Task directions ->
Output the lines from the top of the entries below to the line with "A comprehensive farm", both included, exactly and without pictures.

[[ Records for the task open ]]

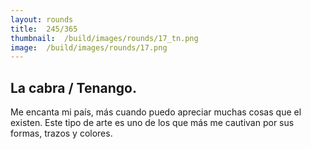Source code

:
 ```yaml
---
layout:	rounds
title:	245/365
thumbnail:	/build/images/rounds/17_tn.png
image:	/build/images/rounds/17.png		
---
```


##	La cabra / Tenango.
Me encanta mi país, más cuando puedo apreciar muchas cosas que el existen. Este tipo de arte es uno de los que más me cautivan por sus formas, trazos y colores.
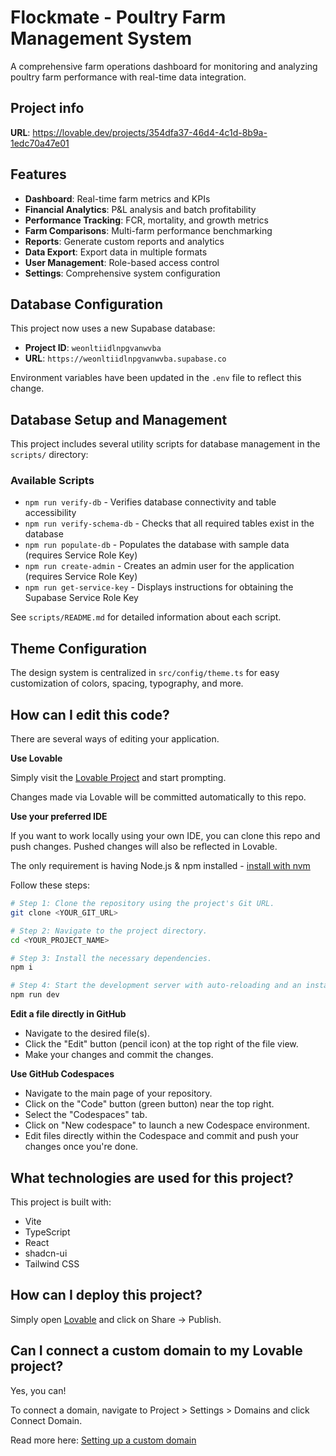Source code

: # Flockmate - Poultry Farm Management System

A comprehensive farm operations dashboard for monitoring and analyzing poultry farm performance with real-time data integration.

## Project info

**URL**: https://lovable.dev/projects/354dfa37-46d4-4c1d-8b9a-1edc70a47e01

## Features

- **Dashboard**: Real-time farm metrics and KPIs
- **Financial Analytics**: P&L analysis and batch profitability  
- **Performance Tracking**: FCR, mortality, and growth metrics
- **Farm Comparisons**: Multi-farm performance benchmarking
- **Reports**: Generate custom reports and analytics
- **Data Export**: Export data in multiple formats
- **User Management**: Role-based access control
- **Settings**: Comprehensive system configuration

## Database Configuration

This project now uses a new Supabase database:

- **Project ID**: `weonltiidlnpgvanwvba`
- **URL**: `https://weonltiidlnpgvanwvba.supabase.co`

Environment variables have been updated in the `.env` file to reflect this change.

## Database Setup and Management

This project includes several utility scripts for database management in the `scripts/` directory:

### Available Scripts

- `npm run verify-db` - Verifies database connectivity and table accessibility
- `npm run verify-schema-db` - Checks that all required tables exist in the database
- `npm run populate-db` - Populates the database with sample data (requires Service Role Key)
- `npm run create-admin` - Creates an admin user for the application (requires Service Role Key)
- `npm run get-service-key` - Displays instructions for obtaining the Supabase Service Role Key

See `scripts/README.md` for detailed information about each script.

## Theme Configuration

The design system is centralized in `src/config/theme.ts` for easy customization of colors, spacing, typography, and more.

## How can I edit this code?

There are several ways of editing your application.

**Use Lovable**

Simply visit the [Lovable Project](https://lovable.dev/projects/354dfa37-46d4-4c1d-8b9a-1edc70a47e01) and start prompting.

Changes made via Lovable will be committed automatically to this repo.

**Use your preferred IDE**

If you want to work locally using your own IDE, you can clone this repo and push changes. Pushed changes will also be reflected in Lovable.

The only requirement is having Node.js & npm installed - [install with nvm](https://github.com/nvm-sh/nvm#installing-and-updating)

Follow these steps:

```sh
# Step 1: Clone the repository using the project's Git URL.
git clone <YOUR_GIT_URL>

# Step 2: Navigate to the project directory.
cd <YOUR_PROJECT_NAME>

# Step 3: Install the necessary dependencies.
npm i

# Step 4: Start the development server with auto-reloading and an instant preview.
npm run dev
```

**Edit a file directly in GitHub**

- Navigate to the desired file(s).
- Click the "Edit" button (pencil icon) at the top right of the file view.
- Make your changes and commit the changes.

**Use GitHub Codespaces**

- Navigate to the main page of your repository.
- Click on the "Code" button (green button) near the top right.
- Select the "Codespaces" tab.
- Click on "New codespace" to launch a new Codespace environment.
- Edit files directly within the Codespace and commit and push your changes once you're done.

## What technologies are used for this project?

This project is built with:

- Vite
- TypeScript
- React
- shadcn-ui
- Tailwind CSS

## How can I deploy this project?

Simply open [Lovable](https://lovable.dev/projects/354dfa37-46d4-4c1d-8b9a-1edc70a47e01) and click on Share -> Publish.

## Can I connect a custom domain to my Lovable project?

Yes, you can!

To connect a domain, navigate to Project > Settings > Domains and click Connect Domain.

Read more here: [Setting up a custom domain](https://docs.lovable.dev/features/custom-domain#custom-domain)
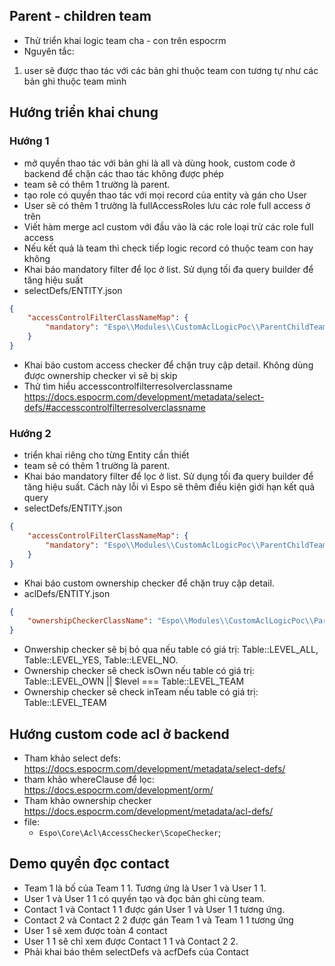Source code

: ## Parent - children team

- Thử triển khai logic team cha - con trên espocrm
- Nguyên tắc:
1. user sẽ được thao tác với các bản ghi thuộc team con tương tự như các bản ghi thuộc team mình

## Hướng triển khai chung
### Hướng 1
- mở quyền thao tác với bản ghi là all và dùng hook, custom code ở backend để chặn các thao tác không được phép
- team sẽ có thêm 1 trường là parent. 
- tạo role có quyền thao tác với mọi record của entity và gán cho User
- User sẽ có thêm 1 trường là fullAccessRoles lưu các role full access ở trên
- Viết hàm merge acl custom với đầu vào là các role loại trừ các role full access
- Nếu kết quả là team thì check tiếp logic record có thuộc team con hay không
- Khai báo mandatory filter để lọc ở list. Sử dụng tối đa query builder để tăng hiệu suất
- selectDefs/ENTITY.json
```json
{
    "accessControlFilterClassNameMap": {
        "mandatory": "Espo\\Modules\\CustomAclLogicPoc\\ParentChildTeam\\Select\\AccessControlFilters\\Mandatory"
    }
}
```
- Khai báo custom access checker để chặn truy cập detail. Không dùng được ownership checker vì sẽ bị skip
- Thử tìm hiểu accesscontrolfilterresolverclassname https://docs.espocrm.com/development/metadata/select-defs/#accesscontrolfilterresolverclassname

### Hướng 2
- triển khai riêng cho từng Entity cần thiết
- team sẽ có thêm 1 trường là parent. 
- Khai báo mandatory filter để lọc ở list. Sử dụng tối đa query builder để tăng hiệu suất. Cách này lỗi vì Espo sẽ thêm điều kiện giới hạn kết quả query
- selectDefs/ENTITY.json
```json
{
    "accessControlFilterClassNameMap": {
        "mandatory": "Espo\\Modules\\CustomAclLogicPoc\\ParentChildTeam\\Select\\AccessControlFilters\\Mandatory"
    }
}
```
- Khai báo custom ownership checker để chặn truy cập detail. 
- aclDefs/ENTITY.json
```json
{
    "ownershipCheckerClassName": "Espo\\Modules\\CustomAclLogicPoc\\ParentChildTeam\\Acl\\OwnershipChecker"
}
```
- Onwership checker sẽ bị bỏ qua nếu table có giá trị:  Table::LEVEL_ALL, Table::LEVEL_YES, Table::LEVEL_NO. 
- Ownership checker sẽ check isOwn nếu table có giá trị: Table::LEVEL_OWN || $level === Table::LEVEL_TEAM
- Ownership checker sẽ check inTeam nếu table có giá trị: Table::LEVEL_TEAM


## Hướng custom code acl ở backend
- Tham khảo select defs: https://docs.espocrm.com/development/metadata/select-defs/
- tham khảo whereClause để lọc: https://docs.espocrm.com/development/orm/
- Tham khảo ownership checker https://docs.espocrm.com/development/metadata/acl-defs/
- file: 
    - ` Espo\Core\Acl\AccessChecker\ScopeChecker `;

## Demo quyền đọc contact
- Team 1 là bố của Team 1 1. Tương ứng là User 1 và User 1 1.
- User 1 và User 1 1 có quyền tạo và đọc bản ghi cùng team.
- Contact 1 và Contact 1 1 được gán User 1 và User 1 1 tương ứng.
- Contact 2 và Contact 2 2 được gán Team 1 và Team 1 1 tương ứng
- User 1 sẽ xem được toàn 4 contact
- User 1 1 sẽ chỉ xem được Contact 1 1 và Contact 2 2.
- Phải khai báo thêm selectDefs và acfDefs của Contact
    
    
    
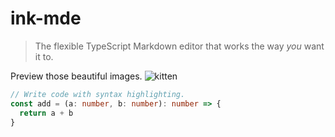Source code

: # ink-mde

> The flexible TypeScript Markdown editor that works the way *you* want it to.

Preview those beautiful images. ![kitten](https://placekitten.com/2000/200)

```ts
// Write code with syntax highlighting.
const add = (a: number, b: number): number => {
  return a + b
}
```
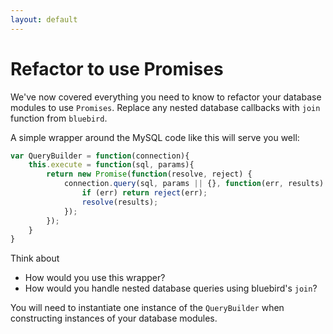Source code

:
 ```yaml
---
layout: default
---
```


# Refactor to use Promises

We've now covered everything you need to know to refactor your database modules to use `Promises`. Replace any nested database callbacks with `join` function from `bluebird`.

A simple wrapper around the MySQL code like this will serve you well:

```javascript
var QueryBuilder = function(connection){
    this.execute = function(sql, params){
        return new Promise(function(resolve, reject) {
            connection.query(sql, params || {}, function(err, results) {
                if (err) return reject(err);
                resolve(results);
            });
        });
    }
}
```

Think about

* How would you use this wrapper?
* How would you handle nested database queries using bluebird's `join`?

You will need to instantiate one instance of the `QueryBuilder` when constructing instances of your database modules.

[[ Records for the task closed ]]

Task output ->
Source code

:
 ```yaml
---
layout:	rounds
title:	245/365
thumbnail:	/build/images/rounds/17_tn.png
image:	/build/images/rounds/17.png		
---
```


##	La cabra / Tenango.
Me encanta mi país, más cuando puedo apreciar muchas cosas que el existen. Este tipo de arte es uno de los que más me cautivan por sus formas, trazos y colores.
Source code

: # Flockmate - Poultry Farm Management System

A comprehensive farm operations dashboard for monitoring and analyzing poultry farm performance with real-time data integration.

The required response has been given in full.